I’ve still haven’t made enough progress, but the other evening I was playing around with the disassembler Cutter, just to see what the newer version are like, and noticed it’s showing me a group of strings Ghidra and IDA didn’t.
These strings looked like debug symbols especially after seeing they mention source code files.
And… turns out they actually are!
Googling around, I found thet debug information for MZ executables was usually stuck at the end of the file, and this stack overflow answer pointed me to a page that had the structure of the debug information header produced by Borland Tools.
Format of Borland debugging information header (following load image): Offset Size Description ) 00h WORD signature 52FBh 02h WORD version ID 04h DWORD size of name pool in bytes 08h WORD number of names in name pool 0Ah WORD number of type entries 0Ch WORD number of structure members 0Eh WORD number of symbols 10h WORD number of global symbols 12h WORD number of modules 14h WORD number of locals (optional) 16h WORD number of scopes in table 18h WORD number of line-number entries 1Ah WORD number of include files 1Ch WORD number of segment records 1Eh WORD number of segment/file correlations 20h DWORD size of load image after removing uninitialized data and debug information 24h DWORD debugger hook; pointer into debugged program whose meaning depends on program flags 28h BYTE program flags bit 0: case-sensitive link bit 1: pascal overlay program 29h WORD no longer used 2Bh WORD size of data pool in bytes 2Dh BYTE padding 2Eh WORD size of following header extension (currently 00h, 10h, or 20h) 30h WORD number of classes 32h WORD number of parents 34h WORD number of global classes (currently unused) 36h WORD number of overloads (currently unused) 38h WORD number of scope classes 3Ah WORD number of module classes 3Ch WORD number of coverage offsets 3Eh DWORD offset relative to symbol base of name pool 42h WORD number of browser information records 44h WORD number of optimized symbol records 46h WORD debugging flags 48h 8 BYTEs padding Note: additional information on the Borland debugging info may be found in Borland's Open Architecture Handbook SeeAlso: #01600
Pretty well documented.

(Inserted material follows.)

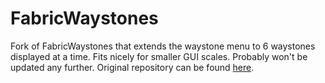 # FabricWaystones
Fork of FabricWaystones that extends the waystone menu to 6 waystones displayed at a time. Fits nicely for smaller GUI scales.
Probably won't be updated any further. Original repository can be found [here](https://github.com/LordDeatHunter/FabricWaystones).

And the extra data at the end of the game’s executable did start with the
52FBh magic number!
After playing around with it for an evening, I got to a point where I see all the symbol debug information for functions and globals!
I’ll probably write a Ghidra script to use this info, but for now I’m happy to manually modify the labels when I need to.
If anyone is interested in the template for 010 Editor, it is here. not a full MZ template as it only parses whatever is needed to parse Borland’s debug information.
The debug info in the games isn’t complete, but had enough to clarify some things I was struggling with, and probably saved my a lot of time.
Hope you find this useful :)